1. Blood: Routine hemogram along with blood sugar, urea, and creatinine.

2. Urine: For cystine crystals, and casts. The most specific test is the cyanide–

nitroprusside test

3. Ultrasound/CT scan to reveal if a stone is present.

4. Genetic analysis to determine which mutation associated with the disease may be

present. Currently genotyping is not available in the United States but might be

available in Spain and Italy.

Regular X-rays often fail to show the cystine stones, however they can be visualized

in the diagnostic procedure that is called intravenous pyelogram (or IVP for short).

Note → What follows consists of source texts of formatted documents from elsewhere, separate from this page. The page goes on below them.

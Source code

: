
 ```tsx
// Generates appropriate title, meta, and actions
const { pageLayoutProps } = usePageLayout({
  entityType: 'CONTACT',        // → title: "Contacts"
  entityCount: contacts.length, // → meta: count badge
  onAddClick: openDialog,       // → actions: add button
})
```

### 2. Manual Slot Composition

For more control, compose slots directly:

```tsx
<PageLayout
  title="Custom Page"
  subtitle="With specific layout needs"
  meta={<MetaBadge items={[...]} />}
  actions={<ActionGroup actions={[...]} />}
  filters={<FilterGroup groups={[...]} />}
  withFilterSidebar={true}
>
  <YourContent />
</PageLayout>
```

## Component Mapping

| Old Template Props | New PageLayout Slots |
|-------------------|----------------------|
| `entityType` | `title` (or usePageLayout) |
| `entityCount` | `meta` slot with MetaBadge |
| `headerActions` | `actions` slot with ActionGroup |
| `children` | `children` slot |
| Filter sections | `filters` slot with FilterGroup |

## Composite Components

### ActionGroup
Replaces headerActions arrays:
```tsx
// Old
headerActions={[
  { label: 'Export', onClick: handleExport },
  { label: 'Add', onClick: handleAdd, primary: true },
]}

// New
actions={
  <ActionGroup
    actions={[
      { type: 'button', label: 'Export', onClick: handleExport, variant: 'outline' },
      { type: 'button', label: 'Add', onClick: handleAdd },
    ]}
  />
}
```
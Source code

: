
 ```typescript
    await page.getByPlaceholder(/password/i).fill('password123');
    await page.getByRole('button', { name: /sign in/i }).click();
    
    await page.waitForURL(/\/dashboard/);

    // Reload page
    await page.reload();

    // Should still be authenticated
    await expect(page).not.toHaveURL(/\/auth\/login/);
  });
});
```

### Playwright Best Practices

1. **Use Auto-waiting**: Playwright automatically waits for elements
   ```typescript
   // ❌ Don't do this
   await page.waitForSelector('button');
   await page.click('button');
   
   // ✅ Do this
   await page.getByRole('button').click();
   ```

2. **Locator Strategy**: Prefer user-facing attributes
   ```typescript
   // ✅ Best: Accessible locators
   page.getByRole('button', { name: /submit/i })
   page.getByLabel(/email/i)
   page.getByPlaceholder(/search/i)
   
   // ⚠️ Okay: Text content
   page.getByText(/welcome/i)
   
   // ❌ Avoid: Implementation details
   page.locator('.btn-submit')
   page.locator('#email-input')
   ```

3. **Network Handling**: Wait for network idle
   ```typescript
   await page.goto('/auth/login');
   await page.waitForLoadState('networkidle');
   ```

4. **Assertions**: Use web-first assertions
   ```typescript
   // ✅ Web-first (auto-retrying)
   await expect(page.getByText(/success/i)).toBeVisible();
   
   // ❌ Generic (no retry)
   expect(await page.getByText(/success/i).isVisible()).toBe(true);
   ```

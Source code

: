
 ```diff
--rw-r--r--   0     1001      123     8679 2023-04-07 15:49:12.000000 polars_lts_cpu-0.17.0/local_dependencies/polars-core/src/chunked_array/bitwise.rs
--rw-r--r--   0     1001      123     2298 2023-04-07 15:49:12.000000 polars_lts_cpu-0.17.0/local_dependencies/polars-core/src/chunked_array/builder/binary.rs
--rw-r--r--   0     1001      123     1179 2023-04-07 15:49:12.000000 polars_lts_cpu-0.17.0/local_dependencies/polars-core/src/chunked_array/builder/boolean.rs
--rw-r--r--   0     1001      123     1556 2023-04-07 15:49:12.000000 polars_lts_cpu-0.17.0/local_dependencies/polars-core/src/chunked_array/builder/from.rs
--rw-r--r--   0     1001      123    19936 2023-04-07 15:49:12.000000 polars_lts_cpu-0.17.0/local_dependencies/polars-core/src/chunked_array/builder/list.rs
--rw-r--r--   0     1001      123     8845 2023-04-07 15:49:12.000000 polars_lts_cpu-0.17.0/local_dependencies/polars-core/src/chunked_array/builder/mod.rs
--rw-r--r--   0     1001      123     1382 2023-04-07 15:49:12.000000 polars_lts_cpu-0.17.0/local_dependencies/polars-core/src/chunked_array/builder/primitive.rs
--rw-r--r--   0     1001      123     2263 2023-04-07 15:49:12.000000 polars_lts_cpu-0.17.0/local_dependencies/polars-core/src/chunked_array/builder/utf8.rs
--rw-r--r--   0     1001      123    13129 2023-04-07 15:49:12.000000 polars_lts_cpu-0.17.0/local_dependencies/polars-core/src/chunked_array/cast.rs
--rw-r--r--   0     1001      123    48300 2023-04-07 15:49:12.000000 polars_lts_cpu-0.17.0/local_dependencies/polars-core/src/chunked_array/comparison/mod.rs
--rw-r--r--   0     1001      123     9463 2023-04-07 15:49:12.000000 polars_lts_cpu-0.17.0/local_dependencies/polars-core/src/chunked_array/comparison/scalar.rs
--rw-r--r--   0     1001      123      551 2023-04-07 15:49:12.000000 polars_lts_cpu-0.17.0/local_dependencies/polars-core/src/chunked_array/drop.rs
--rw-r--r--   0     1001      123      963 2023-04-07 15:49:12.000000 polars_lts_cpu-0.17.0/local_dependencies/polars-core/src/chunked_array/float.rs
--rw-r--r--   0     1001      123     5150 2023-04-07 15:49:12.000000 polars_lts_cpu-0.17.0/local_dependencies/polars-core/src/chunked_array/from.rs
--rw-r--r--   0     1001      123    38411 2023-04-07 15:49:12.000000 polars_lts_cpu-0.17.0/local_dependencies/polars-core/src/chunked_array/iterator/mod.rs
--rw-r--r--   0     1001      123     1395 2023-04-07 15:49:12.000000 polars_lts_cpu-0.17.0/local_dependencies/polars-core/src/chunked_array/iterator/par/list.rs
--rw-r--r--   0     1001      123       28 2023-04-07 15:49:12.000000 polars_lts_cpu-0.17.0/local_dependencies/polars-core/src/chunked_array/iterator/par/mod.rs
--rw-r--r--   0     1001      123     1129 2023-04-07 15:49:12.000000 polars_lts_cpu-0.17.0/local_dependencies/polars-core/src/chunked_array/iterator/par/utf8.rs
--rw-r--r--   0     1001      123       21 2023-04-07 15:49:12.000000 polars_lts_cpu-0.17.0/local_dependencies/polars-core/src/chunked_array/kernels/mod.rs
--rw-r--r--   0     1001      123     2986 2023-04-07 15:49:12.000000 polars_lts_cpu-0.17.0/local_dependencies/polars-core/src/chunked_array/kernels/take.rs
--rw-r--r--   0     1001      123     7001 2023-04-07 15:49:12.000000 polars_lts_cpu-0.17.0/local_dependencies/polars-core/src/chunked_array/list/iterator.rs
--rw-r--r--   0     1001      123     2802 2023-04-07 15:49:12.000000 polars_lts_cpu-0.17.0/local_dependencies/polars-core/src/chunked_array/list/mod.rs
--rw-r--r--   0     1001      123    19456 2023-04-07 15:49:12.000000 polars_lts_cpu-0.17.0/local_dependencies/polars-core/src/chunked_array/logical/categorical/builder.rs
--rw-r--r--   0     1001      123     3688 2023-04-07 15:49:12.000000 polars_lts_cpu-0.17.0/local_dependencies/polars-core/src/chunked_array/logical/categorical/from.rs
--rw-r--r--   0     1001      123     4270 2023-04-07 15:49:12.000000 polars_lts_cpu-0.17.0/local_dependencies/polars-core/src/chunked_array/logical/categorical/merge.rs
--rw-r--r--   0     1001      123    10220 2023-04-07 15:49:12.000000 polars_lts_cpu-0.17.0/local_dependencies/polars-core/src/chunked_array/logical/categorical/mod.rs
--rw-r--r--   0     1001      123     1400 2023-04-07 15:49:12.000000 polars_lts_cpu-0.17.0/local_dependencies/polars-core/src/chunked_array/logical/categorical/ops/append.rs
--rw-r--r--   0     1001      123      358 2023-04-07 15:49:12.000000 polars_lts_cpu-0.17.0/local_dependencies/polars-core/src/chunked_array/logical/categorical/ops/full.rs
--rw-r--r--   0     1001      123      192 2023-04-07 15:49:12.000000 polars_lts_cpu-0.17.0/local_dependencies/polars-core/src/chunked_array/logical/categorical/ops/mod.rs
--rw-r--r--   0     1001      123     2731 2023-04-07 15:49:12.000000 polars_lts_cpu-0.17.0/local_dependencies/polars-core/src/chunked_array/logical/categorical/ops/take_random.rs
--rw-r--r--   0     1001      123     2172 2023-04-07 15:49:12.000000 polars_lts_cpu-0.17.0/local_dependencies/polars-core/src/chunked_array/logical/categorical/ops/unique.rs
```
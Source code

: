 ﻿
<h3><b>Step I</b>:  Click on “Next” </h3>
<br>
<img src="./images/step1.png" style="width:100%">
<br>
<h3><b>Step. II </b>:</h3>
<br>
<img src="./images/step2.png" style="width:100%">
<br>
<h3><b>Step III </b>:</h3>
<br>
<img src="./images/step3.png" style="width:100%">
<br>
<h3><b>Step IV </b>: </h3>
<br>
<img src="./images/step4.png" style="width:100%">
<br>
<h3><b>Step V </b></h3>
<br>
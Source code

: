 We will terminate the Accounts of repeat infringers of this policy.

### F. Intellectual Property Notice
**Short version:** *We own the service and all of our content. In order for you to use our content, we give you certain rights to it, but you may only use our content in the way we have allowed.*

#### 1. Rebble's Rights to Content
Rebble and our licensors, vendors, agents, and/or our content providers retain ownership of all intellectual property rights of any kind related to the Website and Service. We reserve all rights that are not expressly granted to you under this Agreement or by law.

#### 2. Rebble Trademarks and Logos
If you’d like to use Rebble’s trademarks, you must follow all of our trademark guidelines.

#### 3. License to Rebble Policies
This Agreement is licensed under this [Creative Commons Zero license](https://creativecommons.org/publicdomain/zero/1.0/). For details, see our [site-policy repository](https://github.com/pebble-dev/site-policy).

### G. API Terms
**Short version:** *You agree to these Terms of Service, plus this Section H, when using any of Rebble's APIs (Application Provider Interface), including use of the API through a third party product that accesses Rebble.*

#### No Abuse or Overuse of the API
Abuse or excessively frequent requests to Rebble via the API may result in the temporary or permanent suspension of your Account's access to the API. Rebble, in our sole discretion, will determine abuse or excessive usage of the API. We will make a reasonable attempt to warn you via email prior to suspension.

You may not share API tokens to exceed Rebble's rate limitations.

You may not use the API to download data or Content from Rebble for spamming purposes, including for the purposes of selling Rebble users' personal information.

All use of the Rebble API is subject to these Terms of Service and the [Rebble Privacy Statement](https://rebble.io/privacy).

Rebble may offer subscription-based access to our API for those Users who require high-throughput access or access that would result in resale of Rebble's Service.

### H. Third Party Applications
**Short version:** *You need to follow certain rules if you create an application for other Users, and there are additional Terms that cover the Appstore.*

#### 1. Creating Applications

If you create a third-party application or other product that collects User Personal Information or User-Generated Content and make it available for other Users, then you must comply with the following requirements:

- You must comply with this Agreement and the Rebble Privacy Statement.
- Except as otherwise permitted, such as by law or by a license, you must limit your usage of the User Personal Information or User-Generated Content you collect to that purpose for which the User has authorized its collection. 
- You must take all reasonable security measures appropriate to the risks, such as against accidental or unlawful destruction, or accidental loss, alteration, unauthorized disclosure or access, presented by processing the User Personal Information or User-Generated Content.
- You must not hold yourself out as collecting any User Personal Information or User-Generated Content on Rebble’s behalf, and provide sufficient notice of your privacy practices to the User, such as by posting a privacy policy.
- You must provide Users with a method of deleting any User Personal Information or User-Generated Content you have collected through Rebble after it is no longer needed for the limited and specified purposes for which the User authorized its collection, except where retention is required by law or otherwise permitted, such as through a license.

Stones may show up on XR with a fuzzy gray appearance. They are radioopaque due

to sulfur content, though more difficult to visualize than calcium oxalate stones.

Treatment

Initial treatment is with adequate hydration, alkalization of the urine with

citrate supplementation or acetazolamide, and dietary modification to reduce

salt and protein intake (especially methionine).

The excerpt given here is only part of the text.